>>

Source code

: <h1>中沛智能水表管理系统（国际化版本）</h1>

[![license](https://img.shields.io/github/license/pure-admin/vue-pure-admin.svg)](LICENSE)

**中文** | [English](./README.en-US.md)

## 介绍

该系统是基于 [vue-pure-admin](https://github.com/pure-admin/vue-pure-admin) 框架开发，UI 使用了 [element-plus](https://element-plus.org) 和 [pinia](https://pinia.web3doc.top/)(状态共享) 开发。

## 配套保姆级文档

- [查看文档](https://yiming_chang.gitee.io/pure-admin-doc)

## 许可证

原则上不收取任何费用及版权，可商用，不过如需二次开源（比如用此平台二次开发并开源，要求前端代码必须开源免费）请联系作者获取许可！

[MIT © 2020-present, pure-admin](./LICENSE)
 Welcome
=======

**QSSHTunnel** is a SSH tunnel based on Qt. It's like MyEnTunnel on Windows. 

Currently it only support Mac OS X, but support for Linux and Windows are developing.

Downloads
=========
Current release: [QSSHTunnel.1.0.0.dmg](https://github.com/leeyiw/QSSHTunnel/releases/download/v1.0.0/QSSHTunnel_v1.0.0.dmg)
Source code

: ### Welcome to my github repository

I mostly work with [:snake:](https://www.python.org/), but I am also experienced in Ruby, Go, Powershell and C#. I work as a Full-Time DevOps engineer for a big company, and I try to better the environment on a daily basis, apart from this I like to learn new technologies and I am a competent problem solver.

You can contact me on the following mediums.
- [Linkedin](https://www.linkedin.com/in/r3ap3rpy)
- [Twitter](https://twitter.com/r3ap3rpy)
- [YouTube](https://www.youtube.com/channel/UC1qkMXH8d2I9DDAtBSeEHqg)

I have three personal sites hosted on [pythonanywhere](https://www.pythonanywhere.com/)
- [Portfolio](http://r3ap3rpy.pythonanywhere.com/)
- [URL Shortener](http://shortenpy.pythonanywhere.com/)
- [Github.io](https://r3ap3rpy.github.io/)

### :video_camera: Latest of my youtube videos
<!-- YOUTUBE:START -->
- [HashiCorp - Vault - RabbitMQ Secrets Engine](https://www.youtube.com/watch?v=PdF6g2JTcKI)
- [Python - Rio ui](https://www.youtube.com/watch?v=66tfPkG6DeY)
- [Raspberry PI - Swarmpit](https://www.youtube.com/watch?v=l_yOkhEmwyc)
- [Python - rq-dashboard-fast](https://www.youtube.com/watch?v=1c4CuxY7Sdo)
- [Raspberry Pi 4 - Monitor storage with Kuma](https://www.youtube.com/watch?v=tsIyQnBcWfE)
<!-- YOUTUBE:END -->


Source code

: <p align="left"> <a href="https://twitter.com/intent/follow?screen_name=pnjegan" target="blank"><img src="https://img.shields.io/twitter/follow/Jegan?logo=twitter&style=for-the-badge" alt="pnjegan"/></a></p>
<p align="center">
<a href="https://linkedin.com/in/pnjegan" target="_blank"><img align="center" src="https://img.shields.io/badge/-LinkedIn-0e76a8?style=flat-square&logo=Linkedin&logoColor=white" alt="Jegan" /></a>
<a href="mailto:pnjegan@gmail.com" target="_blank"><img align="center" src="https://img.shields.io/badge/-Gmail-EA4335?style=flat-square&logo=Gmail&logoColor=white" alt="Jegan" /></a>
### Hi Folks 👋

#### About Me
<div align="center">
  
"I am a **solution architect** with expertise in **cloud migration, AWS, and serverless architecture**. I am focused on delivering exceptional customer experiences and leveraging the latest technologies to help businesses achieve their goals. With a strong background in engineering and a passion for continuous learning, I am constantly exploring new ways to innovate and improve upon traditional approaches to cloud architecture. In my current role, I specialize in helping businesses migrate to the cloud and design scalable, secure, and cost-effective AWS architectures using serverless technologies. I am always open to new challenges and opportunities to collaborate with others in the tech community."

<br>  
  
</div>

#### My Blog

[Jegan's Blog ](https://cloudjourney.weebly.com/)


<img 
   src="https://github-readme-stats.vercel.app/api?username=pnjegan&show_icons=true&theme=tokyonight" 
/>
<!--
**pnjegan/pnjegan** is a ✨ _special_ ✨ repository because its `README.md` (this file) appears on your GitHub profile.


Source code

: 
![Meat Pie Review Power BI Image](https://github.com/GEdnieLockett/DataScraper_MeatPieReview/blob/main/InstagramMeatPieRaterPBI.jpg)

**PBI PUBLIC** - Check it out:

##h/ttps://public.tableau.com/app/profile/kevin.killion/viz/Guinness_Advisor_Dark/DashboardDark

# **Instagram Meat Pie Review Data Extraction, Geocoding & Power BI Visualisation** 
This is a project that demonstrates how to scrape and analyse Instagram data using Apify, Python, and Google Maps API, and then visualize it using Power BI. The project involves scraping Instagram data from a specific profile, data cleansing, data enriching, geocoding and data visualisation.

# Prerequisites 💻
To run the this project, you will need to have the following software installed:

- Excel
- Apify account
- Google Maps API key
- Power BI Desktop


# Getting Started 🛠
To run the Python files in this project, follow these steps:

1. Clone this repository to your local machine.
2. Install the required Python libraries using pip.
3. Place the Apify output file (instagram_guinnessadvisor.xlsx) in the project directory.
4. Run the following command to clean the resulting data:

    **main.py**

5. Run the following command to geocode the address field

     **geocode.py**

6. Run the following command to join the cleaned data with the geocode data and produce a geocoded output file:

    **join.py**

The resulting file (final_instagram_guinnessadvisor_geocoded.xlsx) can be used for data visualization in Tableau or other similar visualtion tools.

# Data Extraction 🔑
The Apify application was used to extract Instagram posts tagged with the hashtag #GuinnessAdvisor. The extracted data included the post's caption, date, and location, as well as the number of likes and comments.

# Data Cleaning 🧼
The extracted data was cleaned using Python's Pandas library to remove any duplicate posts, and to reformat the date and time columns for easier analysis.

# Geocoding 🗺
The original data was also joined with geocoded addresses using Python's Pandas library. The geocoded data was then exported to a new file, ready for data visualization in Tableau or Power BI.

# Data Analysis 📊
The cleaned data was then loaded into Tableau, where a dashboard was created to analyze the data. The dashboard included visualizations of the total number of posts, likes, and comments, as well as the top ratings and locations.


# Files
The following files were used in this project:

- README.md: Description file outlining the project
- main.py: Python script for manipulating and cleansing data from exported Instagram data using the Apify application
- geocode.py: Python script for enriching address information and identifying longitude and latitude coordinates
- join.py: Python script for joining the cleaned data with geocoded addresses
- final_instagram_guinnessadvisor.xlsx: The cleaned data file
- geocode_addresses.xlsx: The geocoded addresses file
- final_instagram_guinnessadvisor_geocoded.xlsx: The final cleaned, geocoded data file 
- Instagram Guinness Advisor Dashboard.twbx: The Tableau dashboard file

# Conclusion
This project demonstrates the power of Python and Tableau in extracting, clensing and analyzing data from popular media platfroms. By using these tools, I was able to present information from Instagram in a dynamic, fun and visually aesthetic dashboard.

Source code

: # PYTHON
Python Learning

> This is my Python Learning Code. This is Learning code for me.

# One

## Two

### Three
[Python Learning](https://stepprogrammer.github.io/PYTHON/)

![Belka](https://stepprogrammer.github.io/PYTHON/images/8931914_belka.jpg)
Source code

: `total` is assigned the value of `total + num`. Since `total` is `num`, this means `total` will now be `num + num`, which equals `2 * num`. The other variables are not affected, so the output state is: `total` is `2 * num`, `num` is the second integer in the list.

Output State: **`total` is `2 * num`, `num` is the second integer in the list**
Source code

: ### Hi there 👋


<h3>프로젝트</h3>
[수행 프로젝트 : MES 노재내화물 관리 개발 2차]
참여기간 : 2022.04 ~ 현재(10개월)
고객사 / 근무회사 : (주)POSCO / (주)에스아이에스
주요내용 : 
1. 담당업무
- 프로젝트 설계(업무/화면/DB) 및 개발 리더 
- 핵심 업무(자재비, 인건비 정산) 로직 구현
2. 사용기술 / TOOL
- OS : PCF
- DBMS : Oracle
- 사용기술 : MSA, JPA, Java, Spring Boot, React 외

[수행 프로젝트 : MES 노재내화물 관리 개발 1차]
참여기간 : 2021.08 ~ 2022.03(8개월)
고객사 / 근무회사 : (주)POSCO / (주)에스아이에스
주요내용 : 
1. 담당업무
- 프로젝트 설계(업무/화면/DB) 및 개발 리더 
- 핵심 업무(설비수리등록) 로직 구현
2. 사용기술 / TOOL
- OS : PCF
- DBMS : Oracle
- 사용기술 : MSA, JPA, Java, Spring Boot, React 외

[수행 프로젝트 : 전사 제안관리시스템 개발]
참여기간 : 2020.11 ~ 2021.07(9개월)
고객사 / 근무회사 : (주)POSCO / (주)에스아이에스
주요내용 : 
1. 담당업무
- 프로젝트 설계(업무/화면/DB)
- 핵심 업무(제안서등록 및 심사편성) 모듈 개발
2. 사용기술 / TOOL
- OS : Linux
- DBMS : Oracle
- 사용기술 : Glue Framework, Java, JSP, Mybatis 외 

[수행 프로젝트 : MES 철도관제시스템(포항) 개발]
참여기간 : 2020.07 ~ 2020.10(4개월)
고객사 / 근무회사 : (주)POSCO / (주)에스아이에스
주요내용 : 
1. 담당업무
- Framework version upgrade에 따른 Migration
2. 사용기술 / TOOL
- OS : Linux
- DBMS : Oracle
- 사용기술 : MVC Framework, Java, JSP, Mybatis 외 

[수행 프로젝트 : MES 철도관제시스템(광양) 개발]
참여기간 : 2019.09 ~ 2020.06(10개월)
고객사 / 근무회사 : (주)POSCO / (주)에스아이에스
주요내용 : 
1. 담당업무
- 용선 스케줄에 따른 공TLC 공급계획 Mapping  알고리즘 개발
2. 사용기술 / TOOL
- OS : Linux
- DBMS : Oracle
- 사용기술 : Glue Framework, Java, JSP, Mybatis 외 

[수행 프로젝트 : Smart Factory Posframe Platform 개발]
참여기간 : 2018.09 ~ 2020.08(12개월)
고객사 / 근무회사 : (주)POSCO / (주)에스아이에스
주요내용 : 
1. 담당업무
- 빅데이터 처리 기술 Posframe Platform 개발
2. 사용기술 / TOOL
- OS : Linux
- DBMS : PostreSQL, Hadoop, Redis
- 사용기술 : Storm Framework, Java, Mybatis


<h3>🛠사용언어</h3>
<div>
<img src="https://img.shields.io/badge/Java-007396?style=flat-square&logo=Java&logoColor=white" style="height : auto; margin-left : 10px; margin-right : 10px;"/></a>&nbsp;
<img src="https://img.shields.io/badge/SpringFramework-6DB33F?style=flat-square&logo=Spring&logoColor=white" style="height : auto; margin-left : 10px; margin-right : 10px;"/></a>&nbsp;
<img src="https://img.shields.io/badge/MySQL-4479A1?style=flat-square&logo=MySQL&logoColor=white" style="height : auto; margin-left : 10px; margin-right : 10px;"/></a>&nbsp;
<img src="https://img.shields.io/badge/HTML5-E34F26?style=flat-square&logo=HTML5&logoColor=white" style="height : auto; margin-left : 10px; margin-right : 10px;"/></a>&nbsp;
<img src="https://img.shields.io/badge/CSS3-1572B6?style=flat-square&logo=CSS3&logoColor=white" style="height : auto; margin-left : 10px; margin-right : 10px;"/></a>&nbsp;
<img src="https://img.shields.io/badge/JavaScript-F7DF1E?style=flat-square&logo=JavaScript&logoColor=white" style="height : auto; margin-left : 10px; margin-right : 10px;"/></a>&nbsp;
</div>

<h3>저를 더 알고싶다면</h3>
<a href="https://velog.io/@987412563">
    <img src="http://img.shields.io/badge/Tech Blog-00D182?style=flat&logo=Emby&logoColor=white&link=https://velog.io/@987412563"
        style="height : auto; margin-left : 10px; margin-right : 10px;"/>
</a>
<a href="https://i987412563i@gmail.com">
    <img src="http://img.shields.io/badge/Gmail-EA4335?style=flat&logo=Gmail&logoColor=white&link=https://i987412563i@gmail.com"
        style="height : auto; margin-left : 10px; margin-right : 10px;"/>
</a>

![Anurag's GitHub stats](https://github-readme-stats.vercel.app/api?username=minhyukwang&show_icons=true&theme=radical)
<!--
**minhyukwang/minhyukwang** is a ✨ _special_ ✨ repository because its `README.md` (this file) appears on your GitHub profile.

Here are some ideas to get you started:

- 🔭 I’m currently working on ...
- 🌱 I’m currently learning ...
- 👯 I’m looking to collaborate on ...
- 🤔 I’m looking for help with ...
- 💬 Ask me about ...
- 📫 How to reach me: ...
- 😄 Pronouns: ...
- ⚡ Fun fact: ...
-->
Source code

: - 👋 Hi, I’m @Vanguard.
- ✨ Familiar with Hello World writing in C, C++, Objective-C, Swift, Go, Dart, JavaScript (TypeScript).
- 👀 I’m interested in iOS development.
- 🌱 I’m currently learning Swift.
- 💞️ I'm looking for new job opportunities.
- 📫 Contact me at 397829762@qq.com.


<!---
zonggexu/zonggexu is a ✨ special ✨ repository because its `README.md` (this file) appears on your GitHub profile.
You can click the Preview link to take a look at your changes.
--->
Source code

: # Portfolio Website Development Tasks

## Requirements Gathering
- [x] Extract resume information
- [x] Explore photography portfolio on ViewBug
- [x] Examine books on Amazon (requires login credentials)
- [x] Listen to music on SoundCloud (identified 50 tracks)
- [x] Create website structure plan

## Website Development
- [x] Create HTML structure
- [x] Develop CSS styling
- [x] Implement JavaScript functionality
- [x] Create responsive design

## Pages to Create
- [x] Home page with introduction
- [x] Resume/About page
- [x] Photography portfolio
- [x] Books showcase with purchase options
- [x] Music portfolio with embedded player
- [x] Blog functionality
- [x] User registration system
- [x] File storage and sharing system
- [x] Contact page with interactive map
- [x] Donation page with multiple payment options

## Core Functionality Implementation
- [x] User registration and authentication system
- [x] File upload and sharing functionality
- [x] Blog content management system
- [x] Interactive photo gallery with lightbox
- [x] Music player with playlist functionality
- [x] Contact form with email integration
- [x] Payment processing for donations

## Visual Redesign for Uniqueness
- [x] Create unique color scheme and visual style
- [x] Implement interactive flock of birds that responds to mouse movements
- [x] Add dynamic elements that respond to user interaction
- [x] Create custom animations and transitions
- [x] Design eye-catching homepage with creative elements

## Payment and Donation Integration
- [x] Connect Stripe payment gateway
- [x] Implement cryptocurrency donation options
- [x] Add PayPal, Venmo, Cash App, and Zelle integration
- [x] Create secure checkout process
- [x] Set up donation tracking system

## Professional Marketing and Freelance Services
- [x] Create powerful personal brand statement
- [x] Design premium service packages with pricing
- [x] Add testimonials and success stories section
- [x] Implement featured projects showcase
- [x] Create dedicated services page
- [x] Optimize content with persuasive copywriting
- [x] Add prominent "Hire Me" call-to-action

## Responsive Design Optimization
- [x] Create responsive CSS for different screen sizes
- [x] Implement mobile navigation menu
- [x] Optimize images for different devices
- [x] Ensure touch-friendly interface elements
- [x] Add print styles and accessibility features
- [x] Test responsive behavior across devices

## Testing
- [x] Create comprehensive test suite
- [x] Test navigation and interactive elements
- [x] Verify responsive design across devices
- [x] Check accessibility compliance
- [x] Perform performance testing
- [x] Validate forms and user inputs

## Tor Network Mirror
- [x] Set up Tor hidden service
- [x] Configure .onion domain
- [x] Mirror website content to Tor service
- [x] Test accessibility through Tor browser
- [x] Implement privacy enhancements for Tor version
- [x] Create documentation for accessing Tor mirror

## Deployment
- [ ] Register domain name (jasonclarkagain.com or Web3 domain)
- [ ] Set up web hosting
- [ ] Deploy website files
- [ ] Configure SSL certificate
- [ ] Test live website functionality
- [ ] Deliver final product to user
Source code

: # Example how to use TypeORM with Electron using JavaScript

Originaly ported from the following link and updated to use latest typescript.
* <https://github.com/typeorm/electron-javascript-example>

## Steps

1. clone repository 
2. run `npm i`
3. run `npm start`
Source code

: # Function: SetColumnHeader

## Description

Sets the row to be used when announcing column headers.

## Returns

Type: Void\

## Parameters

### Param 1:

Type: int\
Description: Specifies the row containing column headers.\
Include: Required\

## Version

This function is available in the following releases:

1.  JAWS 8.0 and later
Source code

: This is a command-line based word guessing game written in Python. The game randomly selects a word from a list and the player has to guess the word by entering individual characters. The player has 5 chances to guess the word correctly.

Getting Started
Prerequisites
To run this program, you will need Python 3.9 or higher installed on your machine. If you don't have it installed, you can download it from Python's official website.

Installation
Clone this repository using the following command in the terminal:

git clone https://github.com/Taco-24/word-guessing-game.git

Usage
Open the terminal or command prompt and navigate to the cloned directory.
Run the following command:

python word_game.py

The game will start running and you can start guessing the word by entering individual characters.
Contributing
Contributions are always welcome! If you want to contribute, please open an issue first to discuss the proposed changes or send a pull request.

<<

Instructions to follow:
Would you restate, word for word, every line of the listing from its first line through the line with "- [查看文档](https"?

Task answer:
Source code

: <h1>中沛智能水表管理系统（国际化版本）</h1>

[![license](https://img.shields.io/github/license/pure-admin/vue-pure-admin.svg)](LICENSE)

**中文** | [English](./README.en-US.md)

## 介绍

该系统是基于 [vue-pure-admin](https://github.com/pure-admin/vue-pure-admin) 框架开发，UI 使用了 [element-plus](https://element-plus.org) 和 [pinia](https://pinia.web3doc.top/)(状态共享) 开发。

## 配套保姆级文档

- [查看文档](https://yiming_chang.gitee.io/pure-admin-doc)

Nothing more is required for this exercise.